**Instructions to follow:** In the entries below, how many lines contain the string "nemo"? State the number and nothing else.

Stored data

•••

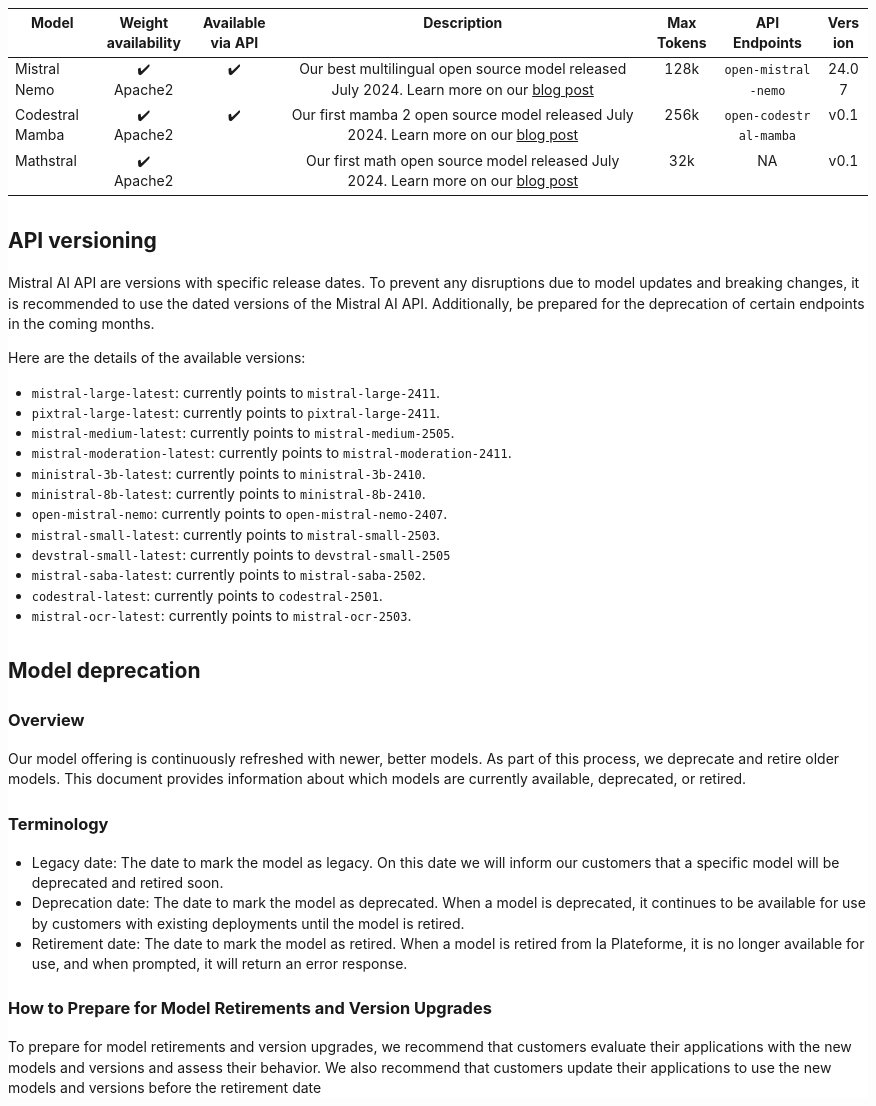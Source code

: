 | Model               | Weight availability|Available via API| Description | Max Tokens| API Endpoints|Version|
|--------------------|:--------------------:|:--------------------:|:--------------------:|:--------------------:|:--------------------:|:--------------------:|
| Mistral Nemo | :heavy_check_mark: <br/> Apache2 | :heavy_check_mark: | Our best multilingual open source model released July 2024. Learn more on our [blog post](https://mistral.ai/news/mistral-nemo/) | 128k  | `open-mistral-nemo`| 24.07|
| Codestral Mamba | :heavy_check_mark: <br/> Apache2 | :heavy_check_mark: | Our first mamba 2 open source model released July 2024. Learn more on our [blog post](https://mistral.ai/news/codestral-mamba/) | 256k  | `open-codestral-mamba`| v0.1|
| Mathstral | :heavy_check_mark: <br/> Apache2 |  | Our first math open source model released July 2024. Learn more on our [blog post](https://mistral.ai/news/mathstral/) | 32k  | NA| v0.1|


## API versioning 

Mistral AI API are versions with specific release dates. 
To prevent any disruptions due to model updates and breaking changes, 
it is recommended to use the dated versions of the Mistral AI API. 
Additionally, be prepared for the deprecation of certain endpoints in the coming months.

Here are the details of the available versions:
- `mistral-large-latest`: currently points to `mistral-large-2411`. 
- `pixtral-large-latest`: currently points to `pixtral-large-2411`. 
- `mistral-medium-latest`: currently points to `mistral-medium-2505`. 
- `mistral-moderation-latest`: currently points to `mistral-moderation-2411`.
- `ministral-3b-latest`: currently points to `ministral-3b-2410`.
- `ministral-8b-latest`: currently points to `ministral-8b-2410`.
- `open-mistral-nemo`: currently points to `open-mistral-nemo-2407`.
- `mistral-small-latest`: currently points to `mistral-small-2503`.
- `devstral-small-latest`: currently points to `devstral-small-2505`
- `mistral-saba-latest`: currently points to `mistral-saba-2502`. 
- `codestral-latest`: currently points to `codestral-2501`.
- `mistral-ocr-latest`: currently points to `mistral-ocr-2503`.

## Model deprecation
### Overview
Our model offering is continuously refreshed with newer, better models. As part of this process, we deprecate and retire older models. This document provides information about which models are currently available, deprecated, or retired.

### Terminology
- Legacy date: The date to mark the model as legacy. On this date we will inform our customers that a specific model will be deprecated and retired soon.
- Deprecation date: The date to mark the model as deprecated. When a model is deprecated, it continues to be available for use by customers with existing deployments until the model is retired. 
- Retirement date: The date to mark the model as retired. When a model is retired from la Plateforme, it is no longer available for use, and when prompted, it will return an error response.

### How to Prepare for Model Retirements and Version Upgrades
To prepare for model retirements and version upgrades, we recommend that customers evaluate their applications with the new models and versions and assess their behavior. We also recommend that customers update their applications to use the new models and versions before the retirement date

•••

**Final answer:** 2